Medicinal plants, artichoke and milk thistle
A relative of thistles, the artichoke belongs to the Asteraceae family, although of a different genus, cynara for the artichoke. The artichoke is an annual plant that grows every year after winter, if it does not freeze from the cold.
In the lower part, it has a rosette of highly segmented leaves (although unlike the thistle without spines), smooth green in the upper part (upper face) and covered on the underside (lower face) with whitish fibrils that give it a more Clear.
Highly protruding longitudinal ribs emerge from the main vein of the leaf. From the center of the rosette grows a stem that usually grows about a meter and a half. The stem is in turn ribbed and branched, it has few leaves, less and less divided as they climb higher. At the end of the stem and in some lateral divisions it blooms with inflorescences in the form of very thick heads, with superimposed green leaves that look like scales. L
The internal soft bracts and the central bud constitute the edible part of the plant or "heart of the artichoke". The part used as medicinal are the leaves of the rosette at the base.
Uses of alcahofera
It seems that the current artichoke derives from the successive cultivation of other thistles that the horticulturists were transforming. In the fifteenth century its consumption as food in Italy is already described. Dioscorides proposed the use of the root as a plaster in the armpits to avoid the smell of sweat. From the eighteenth century its use to cure jaundice is cited.

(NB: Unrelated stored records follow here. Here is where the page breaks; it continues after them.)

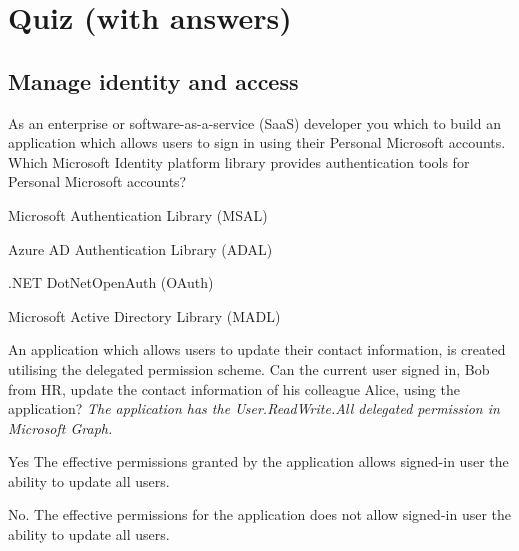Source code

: \section{Quiz (with answers)}
\subsection{Manage identity and access}
As an enterprise or software-as-a-service (SaaS) developer you which to build an application which allows users to sign in using their Personal Microsoft accounts. Which Microsoft Identity platform library provides authentication tools for Personal Microsoft accounts?
\begin{todolist}
\item[\correct] Microsoft Authentication Library (MSAL)
\item[\incorrect] Azure AD Authentication Library (ADAL)
\item[\incorrect] .NET DotNetOpenAuth (OAuth)
\item[\incorrect] Microsoft Active Directory Library (MADL)
\end{todolist}
An application which allows users to update their contact information, is created utilising the delegated permission scheme. Can the current user signed in, Bob from HR, update the contact information of his colleague Alice, using the application? \textit{The application has the User.ReadWrite.All delegated permission in Microsoft Graph.}
\begin{todolist}
\item[\incorrect] Yes The effective permissions granted by the application allows signed-in user the ability to update all users. 
\item[\correct] No. The effective permissions for the application does not allow signed-in user the ability to update all users.
\end{todolist}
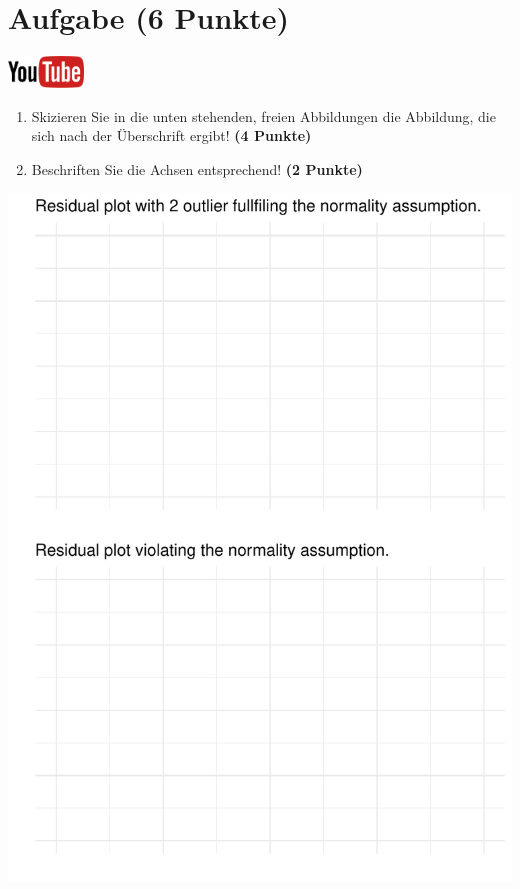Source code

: \documentclass[a4paper, 10pt]{scrartcl}\usepackage[]{graphicx}\usepackage[]{xcolor}
\makeatletter
\def\maxwidth{ %
  \ifdim\Gin@nat@width>\linewidth
    \linewidth
  \else
    \Gin@nat@width
  \fi
}
\makeatother
\begin{document}
\section{Aufgabe \hfill (6 Punkte)}

\hfill\href{https://youtu.be/EK7JEtdZbnw}{\includegraphics[width =
  2cm]{img/youtube}}\\[1Ex]




\begin{enumerate}
\item Skizieren Sie in die unten stehenden, freien Abbildungen die
  Abbildung, die sich nach der {\"U}berschrift ergibt! \textbf{(4 Punkte)}
\item Beschriften Sie die Achsen entsprechend! \textbf{(2 Punkte)}
\end{enumerate}



{\centering \includegraphics[width=\maxwidth]{img/regression-03-1} 

}
\end{document}
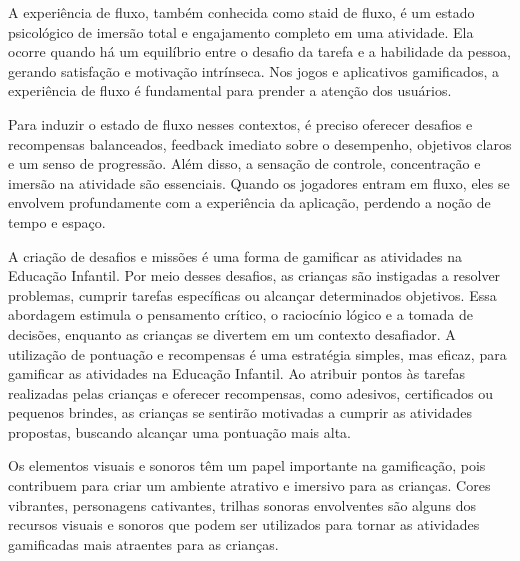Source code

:A experiência de fluxo, também conhecida como staid de fluxo, é um estado psicológico de imersão total e engajamento completo em uma atividade. Ela ocorre quando há um equilíbrio entre o desafio da tarefa e a habilidade da pessoa, gerando satisfação e motivação intrínseca. Nos jogos e aplicativos gamificados, a experiência de fluxo é fundamental para prender a atenção dos usuários.

Para induzir o estado de fluxo nesses contextos, é preciso oferecer desafios e recompensas balanceados, feedback imediato sobre o desempenho, objetivos claros e um senso de progressão. Além disso, a sensação de controle, concentração e imersão na atividade são essenciais. Quando os jogadores entram em fluxo, eles se envolvem profundamente com a experiência da aplicação, perdendo a noção de tempo e espaço.

A criação de desafios e missões é uma forma de gamificar as atividades na Educação Infantil. Por meio desses desafios, as crianças são instigadas a resolver problemas, cumprir tarefas específicas ou alcançar determinados objetivos. Essa abordagem estimula o pensamento crítico, o raciocínio lógico e a tomada de decisões, enquanto as crianças se divertem em um contexto desafiador. A utilização de pontuação e recompensas é uma estratégia simples, mas eficaz, para gamificar as atividades na Educação Infantil. Ao atribuir pontos às tarefas realizadas pelas crianças e oferecer recompensas, como adesivos, certificados ou pequenos brindes, as crianças se sentirão motivadas a cumprir as atividades propostas, buscando alcançar uma pontuação mais alta.

Os elementos visuais e sonoros têm um papel importante na gamificação, pois contribuem para criar um ambiente atrativo e imersivo para as crianças. Cores vibrantes, personagens cativantes, trilhas sonoras envolventes são alguns dos recursos visuais e sonoros que podem ser utilizados para tornar as atividades gamificadas mais atraentes para as crianças.





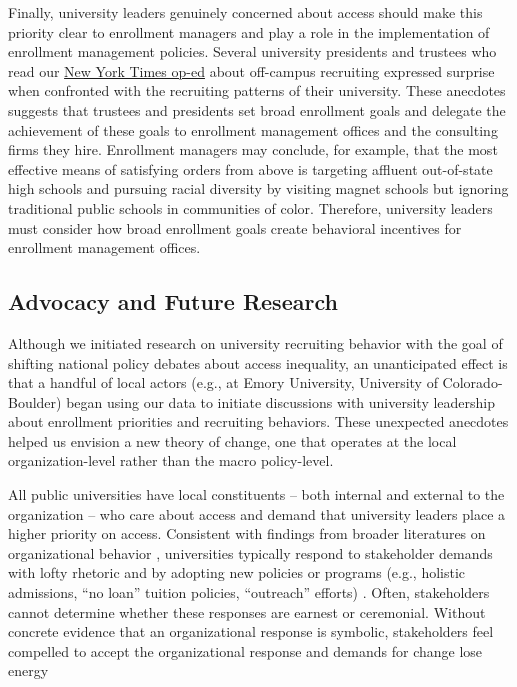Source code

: \documentclass[twoside]{article}
\begin{document}
Finally, university leaders genuinely concerned about access should make this priority clear to enrollment managers and play a role in the implementation of enrollment management policies.  Several university presidents and trustees who read our \href{https://www.nytimes.com/interactive/2018/04/13/opinion/college-recruitment-rich-white.html}{New York Times op-ed} about off-campus recruiting expressed surprise when confronted with the recruiting patterns of their university.  These anecdotes suggests that trustees and presidents set broad enrollment goals and delegate the achievement of these goals to enrollment management offices and the consulting firms they hire. Enrollment managers may conclude, for example, that the most effective means of satisfying orders from above is targeting affluent out-of-state high schools and pursuing racial diversity by visiting magnet schools but ignoring traditional public schools in communities of color.  Therefore, university leaders must consider how broad enrollment goals create behavioral incentives for enrollment management offices.


\subsection*{Advocacy and Future Research}

Although we initiated research on university recruiting behavior with the goal of shifting national policy debates about access inequality, an unanticipated effect is that a handful of local actors (e.g., at Emory University, University of Colorado-Boulder) began using our data to initiate discussions with university leadership about enrollment priorities and recruiting behaviors.  These unexpected anecdotes helped us envision a new theory of change, one that operates at the local organization-level rather than the macro policy-level.

All public universities have local constituents -- both internal and external to the organization -- who care about access and demand that university leaders place a higher priority on access.  Consistent with findings from broader literatures on organizational behavior \citep{RN2436}, universities typically respond to stakeholder demands with lofty rhetoric and by adopting new policies or programs (e.g., holistic admissions, ``no loan'' tuition policies, ``outreach'' efforts) \citep[e.g., ][]{RN4017}.  Often, stakeholders cannot determine whether these responses are earnest or ceremonial. Without concrete evidence that an organizational response is symbolic, stakeholders feel compelled to accept the organizational response and demands for change lose energy
\end{document}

At present it is considered that the artichoke leaf facilitates digestion by stimulating the secretion of gastric juice, it also stimulates the production of bile in the liver (choleretic) and facilitates its exit to the intestine from the gallbladder (cholagogue). Recent studies have shown that it can help lower high cholesterol levels. These properties are due to the synergy between its components and mainly to polyphenolic compounds. It also has an aperitif action, that is, it whets the appetite, that is why artichoke leaf extracts are part of the composition of some aperitif wines and vermouths.
The artichoke versus milk thistle
As mentioned above, each of them has specific properties in the liver that should be differentiated in order to know which one should be used in each case. The artichoke facilitates the function of the liver, the milk thistle protects it.
How is it taken?
Artichoke leaf:
- The infusion is prepared with 1 tablespoon of dried leaves in 150 ml of water, which will be allowed to infuse for 5 minutes. The infusion should be taken before meals to help the gallbladder to empty bile at the time of digestion.
- Capsules or powdered tablets: 600-1,500 mg / day, divided into two or three doses before the main meals.
- For products based on dry extracts, follow the manufacturer's instructions, as there are extracts with different concentrations.
Contraindications, adverse effects and recommendations
The artichoke is contraindicated in case of obstruction of the bile ducts (except under medical supervision). There are no safety studies on it and its use in lactation is discouraged, because it can give mother's milk a bitter taste.
«Informative note: the contents included in this section offer information related to existing therapies explained by specialists with experience in the field with an informative objective. MAPFRE does not intend under any circumstances to position itself on its suitability or expressly promote its use ”.
- The artichoke is a relative of thistles, of the genus Cynara. As a medicinal plant the leaves of the rosette at the base are used.
- It facilitates digestion, stimulates the production of bile in the liver and facilitates its exit to the intestine from the gallbladder.
- It can be taken in the form of an infusion, capsules or powdered dragees and based on dry extracts.